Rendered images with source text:
*****

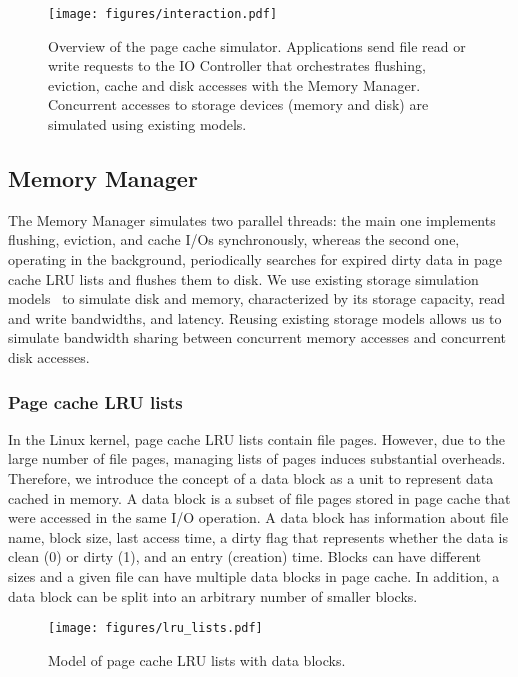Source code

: \documentclass[conference]{IEEEtran}
\begin{document}
    \begin{figure}
           \centering
           \texttt{[image: figures/interaction.pdf]}
           \caption{Overview of the page cache simulator.
           Applications send file read or write requests to the
           IO Controller that orchestrates flushing, eviction, cache
           and disk accesses with the Memory Manager. Concurrent accesses to storage
           devices (memory and disk) are simulated using existing models.}
           \label{fig:interaction}
    \end{figure}

    \subsection{Memory Manager}

    The Memory Manager simulates two parallel threads: the main one
    implements flushing, eviction, and cache I/Os synchronously, whereas
    the second one, operating in the background, periodically searches for
    expired dirty data in page cache LRU lists and flushes them to disk. We
    use existing storage simulation models~\cite{lebre2015} to simulate disk and
    memory, characterized by its storage capacity, read and write
    bandwidths, and latency. Reusing existing storage models allows us to
    simulate bandwidth sharing between concurrent memory accesses and concurrent disk accesses.

    \subsubsection{Page cache LRU lists}

    In the Linux kernel, page cache LRU lists contain file pages. However, 
    due to the large number of file pages, managing lists of pages 
    induces substantial overheads.
    Therefore, we introduce the concept of a data block as a unit to represent data 
    cached in memory. A data block is a subset of file pages stored in
    page cache that were accessed in the same I/O operation. 
    A data block has information about file name, block size, last access 
    time, a dirty flag that represents whether the data is clean (0) 
    or dirty (1), and an entry (creation) time.
    Blocks can have different sizes and a given file can have multiple 
    data blocks in page cache. In addition, a data block can be split into an 
    arbitrary number of smaller blocks.
    \begin{figure}
           \centering
           \texttt{[image: figures/lru\_lists.pdf]}
           \caption{Model of page cache LRU lists with data blocks.}    \label{fig:lrulist}
    \end{figure}    
    
\end{document}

*****

Exercise requirements:
Pictures are to be left out; all else in the entries above is to be quoted exactly.

Task solution:
Source code

: \documentclass[conference]{IEEEtran}
\begin{document}
    \begin{figure}
           \centering
           \texttt{[image: figures/interaction.pdf]}
           \caption{Overview of the page cache simulator.
           Applications send file read or write requests to the
           IO Controller that orchestrates flushing, eviction, cache
           and disk accesses with the Memory Manager. Concurrent accesses to storage
           devices (memory and disk) are simulated using existing models.}
           \label{fig:interaction}
    \end{figure}

    \subsection{Memory Manager}

    The Memory Manager simulates two parallel threads: the main one
    implements flushing, eviction, and cache I/Os synchronously, whereas
    the second one, operating in the background, periodically searches for
    expired dirty data in page cache LRU lists and flushes them to disk. We
    use existing storage simulation models~\cite{lebre2015} to simulate disk and
    memory, characterized by its storage capacity, read and write
    bandwidths, and latency. Reusing existing storage models allows us to
    simulate bandwidth sharing between concurrent memory accesses and concurrent disk accesses.

    \subsubsection{Page cache LRU lists}

    In the Linux kernel, page cache LRU lists contain file pages. However, 
    due to the large number of file pages, managing lists of pages 
    induces substantial overheads.
    Therefore, we introduce the concept of a data block as a unit to represent data 
    cached in memory. A data block is a subset of file pages stored in
    page cache that were accessed in the same I/O operation. 
    A data block has information about file name, block size, last access 
    time, a dirty flag that represents whether the data is clean (0) 
    or dirty (1), and an entry (creation) time.
    Blocks can have different sizes and a given file can have multiple 
    data blocks in page cache. In addition, a data block can be split into an 
    arbitrary number of smaller blocks.
    \begin{figure}
           \centering
           \texttt{[image: figures/lru\_lists.pdf]}
           \caption{Model of page cache LRU lists with data blocks.}    \label{fig:lrulist}
    \end{figure}    
    
\end{document}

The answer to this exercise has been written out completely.